**What the task requires**
Check every line of the data for the string "descriptions" and copy the ones that have it.

**Data to examine**
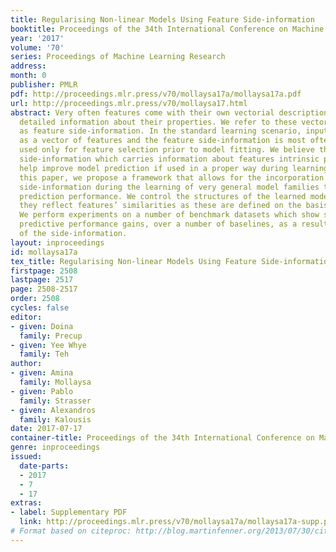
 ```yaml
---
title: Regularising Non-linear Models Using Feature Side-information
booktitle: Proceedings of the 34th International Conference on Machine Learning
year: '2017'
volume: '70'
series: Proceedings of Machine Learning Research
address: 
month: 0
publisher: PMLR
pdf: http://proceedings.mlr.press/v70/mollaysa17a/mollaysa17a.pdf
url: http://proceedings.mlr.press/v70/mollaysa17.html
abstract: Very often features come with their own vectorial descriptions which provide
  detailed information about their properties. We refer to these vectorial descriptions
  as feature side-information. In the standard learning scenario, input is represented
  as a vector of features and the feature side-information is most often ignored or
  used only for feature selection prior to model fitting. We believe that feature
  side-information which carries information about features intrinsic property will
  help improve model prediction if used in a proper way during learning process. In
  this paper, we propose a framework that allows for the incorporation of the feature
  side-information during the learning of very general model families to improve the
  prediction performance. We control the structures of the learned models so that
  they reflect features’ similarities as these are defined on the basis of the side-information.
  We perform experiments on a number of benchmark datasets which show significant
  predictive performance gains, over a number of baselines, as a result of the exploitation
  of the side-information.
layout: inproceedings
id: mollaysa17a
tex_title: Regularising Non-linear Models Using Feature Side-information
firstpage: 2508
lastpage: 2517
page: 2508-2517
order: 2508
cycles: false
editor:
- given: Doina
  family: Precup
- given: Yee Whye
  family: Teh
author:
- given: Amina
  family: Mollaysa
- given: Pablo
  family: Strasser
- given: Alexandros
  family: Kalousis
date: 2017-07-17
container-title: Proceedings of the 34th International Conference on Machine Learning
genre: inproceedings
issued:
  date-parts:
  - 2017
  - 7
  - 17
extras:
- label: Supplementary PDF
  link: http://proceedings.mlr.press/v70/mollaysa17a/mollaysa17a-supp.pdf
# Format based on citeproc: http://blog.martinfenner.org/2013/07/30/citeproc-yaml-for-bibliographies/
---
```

...

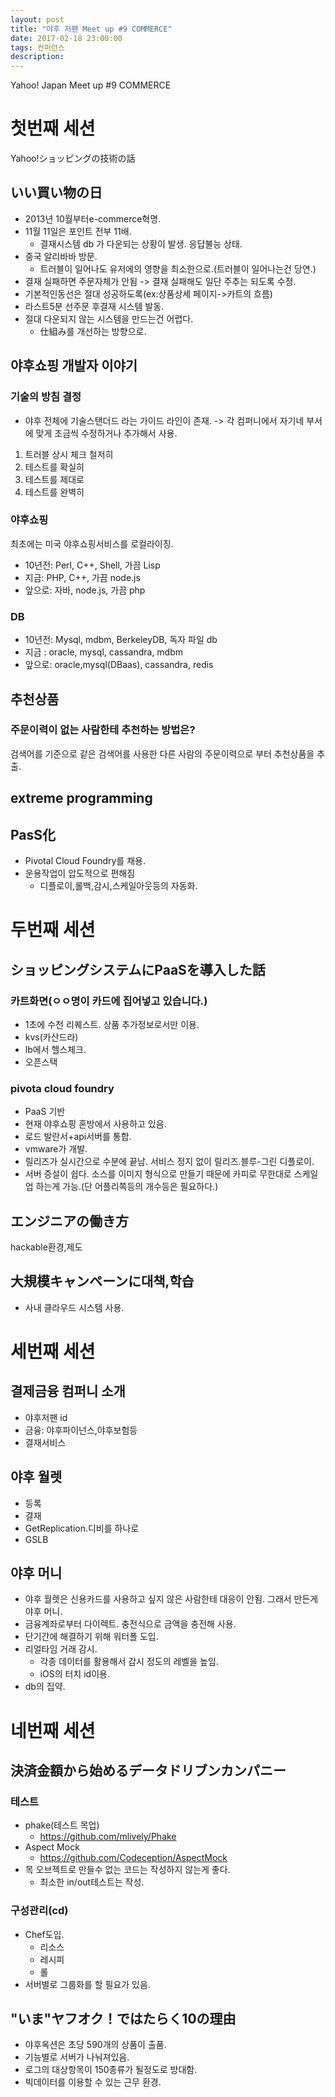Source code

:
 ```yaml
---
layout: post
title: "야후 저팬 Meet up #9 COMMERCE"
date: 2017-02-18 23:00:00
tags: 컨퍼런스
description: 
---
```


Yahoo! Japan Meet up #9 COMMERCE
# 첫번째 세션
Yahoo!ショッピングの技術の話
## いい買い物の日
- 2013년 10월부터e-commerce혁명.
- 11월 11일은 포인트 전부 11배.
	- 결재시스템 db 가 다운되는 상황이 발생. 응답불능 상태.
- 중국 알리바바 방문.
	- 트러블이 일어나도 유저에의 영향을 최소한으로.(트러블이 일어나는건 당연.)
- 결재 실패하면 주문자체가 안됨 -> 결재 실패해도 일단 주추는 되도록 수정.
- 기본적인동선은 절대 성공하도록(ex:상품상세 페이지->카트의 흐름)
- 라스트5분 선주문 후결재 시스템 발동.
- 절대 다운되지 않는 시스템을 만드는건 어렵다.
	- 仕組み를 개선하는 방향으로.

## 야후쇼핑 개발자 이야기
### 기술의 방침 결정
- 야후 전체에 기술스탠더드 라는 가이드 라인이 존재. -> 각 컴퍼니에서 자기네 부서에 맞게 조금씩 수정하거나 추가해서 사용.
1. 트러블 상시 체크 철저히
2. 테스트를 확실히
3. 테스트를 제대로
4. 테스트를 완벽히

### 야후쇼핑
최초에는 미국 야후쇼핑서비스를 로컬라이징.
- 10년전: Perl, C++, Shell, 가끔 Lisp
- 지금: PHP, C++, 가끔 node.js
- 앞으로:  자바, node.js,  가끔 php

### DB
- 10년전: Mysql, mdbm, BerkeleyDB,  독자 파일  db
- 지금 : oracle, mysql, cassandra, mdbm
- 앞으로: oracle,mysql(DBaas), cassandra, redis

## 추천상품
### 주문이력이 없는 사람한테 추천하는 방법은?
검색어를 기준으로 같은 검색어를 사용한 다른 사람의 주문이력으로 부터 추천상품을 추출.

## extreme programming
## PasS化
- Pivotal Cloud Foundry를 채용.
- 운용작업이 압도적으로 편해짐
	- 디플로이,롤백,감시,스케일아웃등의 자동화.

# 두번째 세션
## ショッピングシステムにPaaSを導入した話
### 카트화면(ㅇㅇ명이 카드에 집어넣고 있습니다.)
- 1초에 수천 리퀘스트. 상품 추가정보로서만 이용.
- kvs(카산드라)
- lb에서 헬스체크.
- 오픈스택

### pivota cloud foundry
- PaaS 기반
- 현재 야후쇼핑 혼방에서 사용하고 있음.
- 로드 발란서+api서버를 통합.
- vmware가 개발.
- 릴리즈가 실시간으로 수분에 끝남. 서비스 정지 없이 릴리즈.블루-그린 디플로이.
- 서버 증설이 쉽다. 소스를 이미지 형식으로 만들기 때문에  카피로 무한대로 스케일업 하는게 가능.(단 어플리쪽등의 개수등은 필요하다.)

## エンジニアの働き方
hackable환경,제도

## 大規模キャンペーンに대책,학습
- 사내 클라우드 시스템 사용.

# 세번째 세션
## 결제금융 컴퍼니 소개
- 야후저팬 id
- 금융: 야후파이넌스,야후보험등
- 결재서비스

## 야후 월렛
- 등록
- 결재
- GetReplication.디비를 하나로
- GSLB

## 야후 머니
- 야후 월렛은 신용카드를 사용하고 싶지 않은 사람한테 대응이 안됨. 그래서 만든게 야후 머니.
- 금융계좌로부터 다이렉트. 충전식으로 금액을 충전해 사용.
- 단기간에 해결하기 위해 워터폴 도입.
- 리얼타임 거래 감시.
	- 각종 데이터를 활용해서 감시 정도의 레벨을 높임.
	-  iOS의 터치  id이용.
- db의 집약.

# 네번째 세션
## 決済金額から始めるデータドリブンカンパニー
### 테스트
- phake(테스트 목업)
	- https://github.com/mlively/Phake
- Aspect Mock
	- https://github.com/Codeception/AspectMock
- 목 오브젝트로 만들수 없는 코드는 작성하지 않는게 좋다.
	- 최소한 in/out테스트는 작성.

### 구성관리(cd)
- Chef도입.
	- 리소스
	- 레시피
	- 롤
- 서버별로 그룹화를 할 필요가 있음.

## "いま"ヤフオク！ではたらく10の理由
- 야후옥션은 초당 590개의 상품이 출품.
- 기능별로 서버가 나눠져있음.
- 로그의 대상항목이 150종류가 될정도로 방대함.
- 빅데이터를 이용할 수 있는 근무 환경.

**Result for this exercise**
abstract: Very often features come with their own vectorial descriptions which provide
  detailed information about their properties. We refer to these vectorial descriptions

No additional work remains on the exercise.